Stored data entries
········

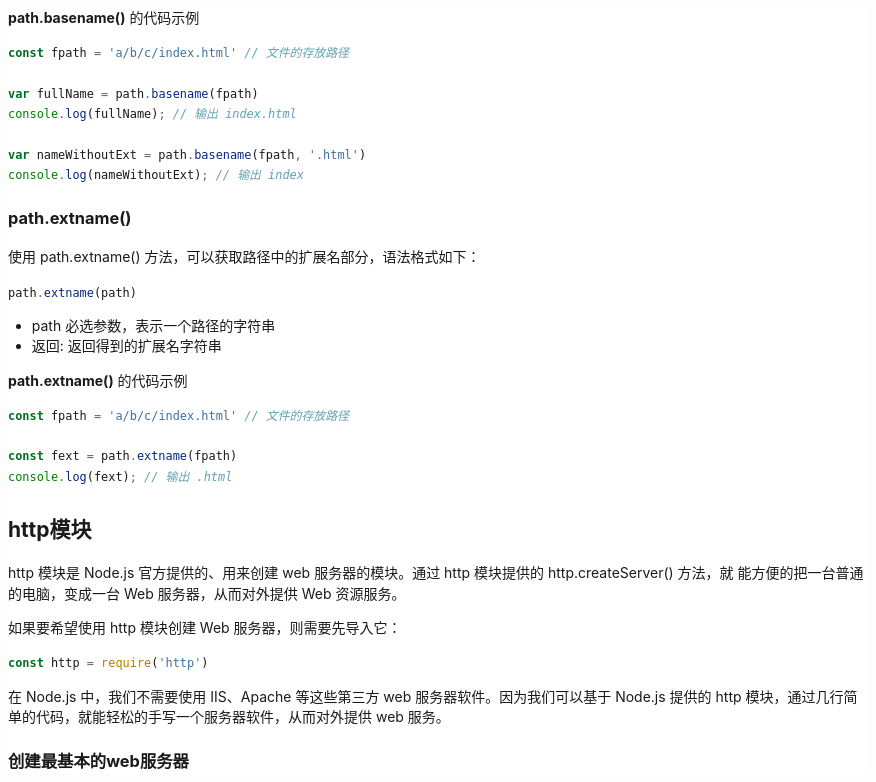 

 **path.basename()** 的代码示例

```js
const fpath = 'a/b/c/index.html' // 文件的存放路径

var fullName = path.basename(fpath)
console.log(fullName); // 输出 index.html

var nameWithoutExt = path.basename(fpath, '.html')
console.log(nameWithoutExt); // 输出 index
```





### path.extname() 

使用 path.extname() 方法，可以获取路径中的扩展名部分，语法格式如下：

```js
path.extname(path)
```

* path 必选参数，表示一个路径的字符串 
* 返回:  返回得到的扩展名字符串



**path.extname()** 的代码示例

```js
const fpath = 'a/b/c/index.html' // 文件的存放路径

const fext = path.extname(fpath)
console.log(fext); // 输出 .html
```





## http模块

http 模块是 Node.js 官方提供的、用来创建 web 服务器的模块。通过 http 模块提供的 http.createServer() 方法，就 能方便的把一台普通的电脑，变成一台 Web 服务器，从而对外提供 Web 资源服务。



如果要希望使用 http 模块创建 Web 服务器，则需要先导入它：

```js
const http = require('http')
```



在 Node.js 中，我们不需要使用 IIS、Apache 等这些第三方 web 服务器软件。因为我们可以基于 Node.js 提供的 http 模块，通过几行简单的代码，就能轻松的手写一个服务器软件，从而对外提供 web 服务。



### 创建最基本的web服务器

········

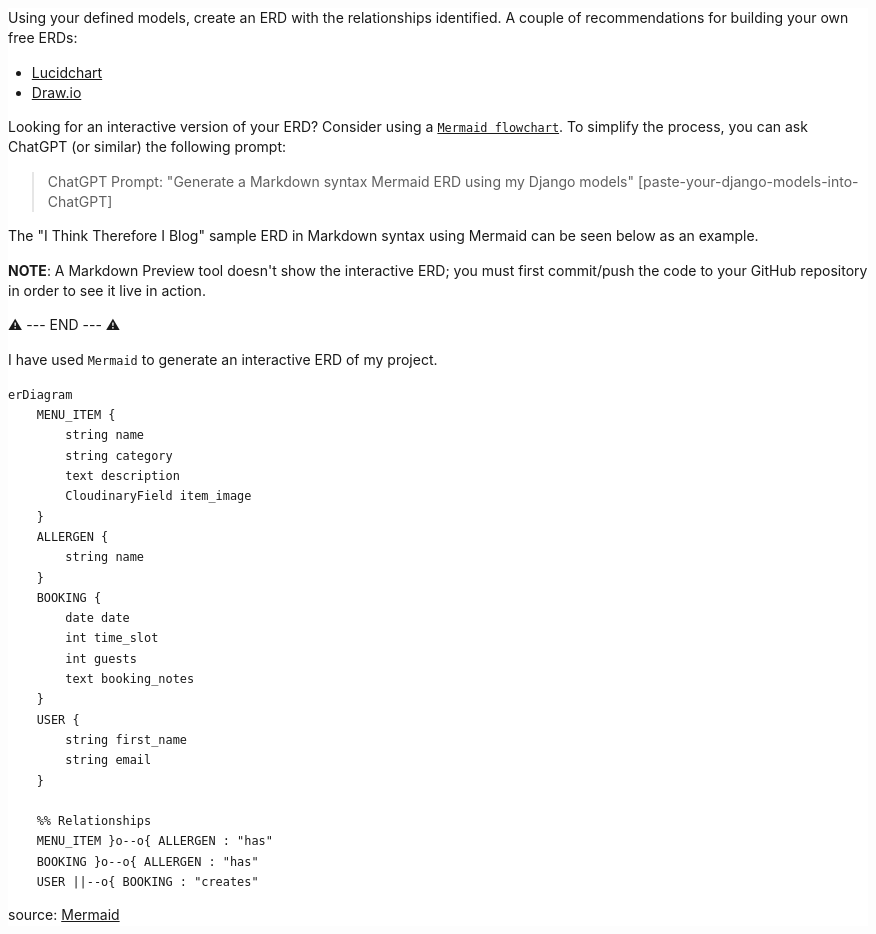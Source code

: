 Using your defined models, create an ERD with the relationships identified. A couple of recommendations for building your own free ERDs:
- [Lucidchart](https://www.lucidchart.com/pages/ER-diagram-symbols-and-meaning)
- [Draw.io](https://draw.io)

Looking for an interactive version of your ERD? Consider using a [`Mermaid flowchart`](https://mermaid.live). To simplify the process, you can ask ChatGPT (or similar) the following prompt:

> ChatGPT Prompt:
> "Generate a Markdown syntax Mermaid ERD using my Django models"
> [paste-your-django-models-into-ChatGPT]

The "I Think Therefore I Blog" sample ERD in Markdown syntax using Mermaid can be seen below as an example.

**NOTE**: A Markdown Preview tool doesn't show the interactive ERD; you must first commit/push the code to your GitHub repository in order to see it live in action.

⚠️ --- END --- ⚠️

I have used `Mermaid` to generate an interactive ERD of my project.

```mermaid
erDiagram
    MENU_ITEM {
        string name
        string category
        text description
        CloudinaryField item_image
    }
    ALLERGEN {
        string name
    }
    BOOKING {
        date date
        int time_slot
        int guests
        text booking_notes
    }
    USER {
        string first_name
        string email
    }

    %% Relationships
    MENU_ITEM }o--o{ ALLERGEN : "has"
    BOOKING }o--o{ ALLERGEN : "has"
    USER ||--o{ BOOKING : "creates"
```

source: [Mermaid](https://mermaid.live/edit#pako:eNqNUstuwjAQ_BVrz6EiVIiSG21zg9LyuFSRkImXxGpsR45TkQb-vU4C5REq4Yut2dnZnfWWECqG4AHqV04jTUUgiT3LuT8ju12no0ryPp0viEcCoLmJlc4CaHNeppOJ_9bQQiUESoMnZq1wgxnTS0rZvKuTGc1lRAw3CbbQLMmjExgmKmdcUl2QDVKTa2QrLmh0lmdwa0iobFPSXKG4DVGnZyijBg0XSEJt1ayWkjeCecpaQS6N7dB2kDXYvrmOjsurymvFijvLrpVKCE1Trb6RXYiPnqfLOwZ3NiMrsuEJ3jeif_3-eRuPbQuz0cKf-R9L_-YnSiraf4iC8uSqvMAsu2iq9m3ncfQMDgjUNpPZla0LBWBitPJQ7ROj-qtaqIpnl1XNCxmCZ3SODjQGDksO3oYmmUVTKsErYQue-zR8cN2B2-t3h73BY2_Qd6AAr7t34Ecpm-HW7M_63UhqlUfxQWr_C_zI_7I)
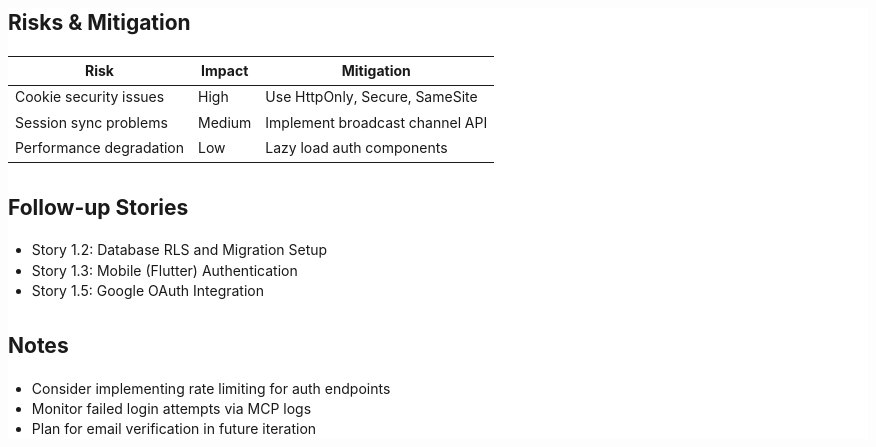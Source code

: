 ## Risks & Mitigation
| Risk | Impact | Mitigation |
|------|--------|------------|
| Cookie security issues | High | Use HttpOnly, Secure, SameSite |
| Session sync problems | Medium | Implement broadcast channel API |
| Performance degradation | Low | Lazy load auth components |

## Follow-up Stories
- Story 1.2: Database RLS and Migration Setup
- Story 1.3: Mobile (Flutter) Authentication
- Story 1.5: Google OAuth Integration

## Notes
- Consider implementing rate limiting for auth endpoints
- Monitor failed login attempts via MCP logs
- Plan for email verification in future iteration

········

**Exercise requirements**
A single number is required: how many lines in these records contain "basename".

**Response to this exercise**
3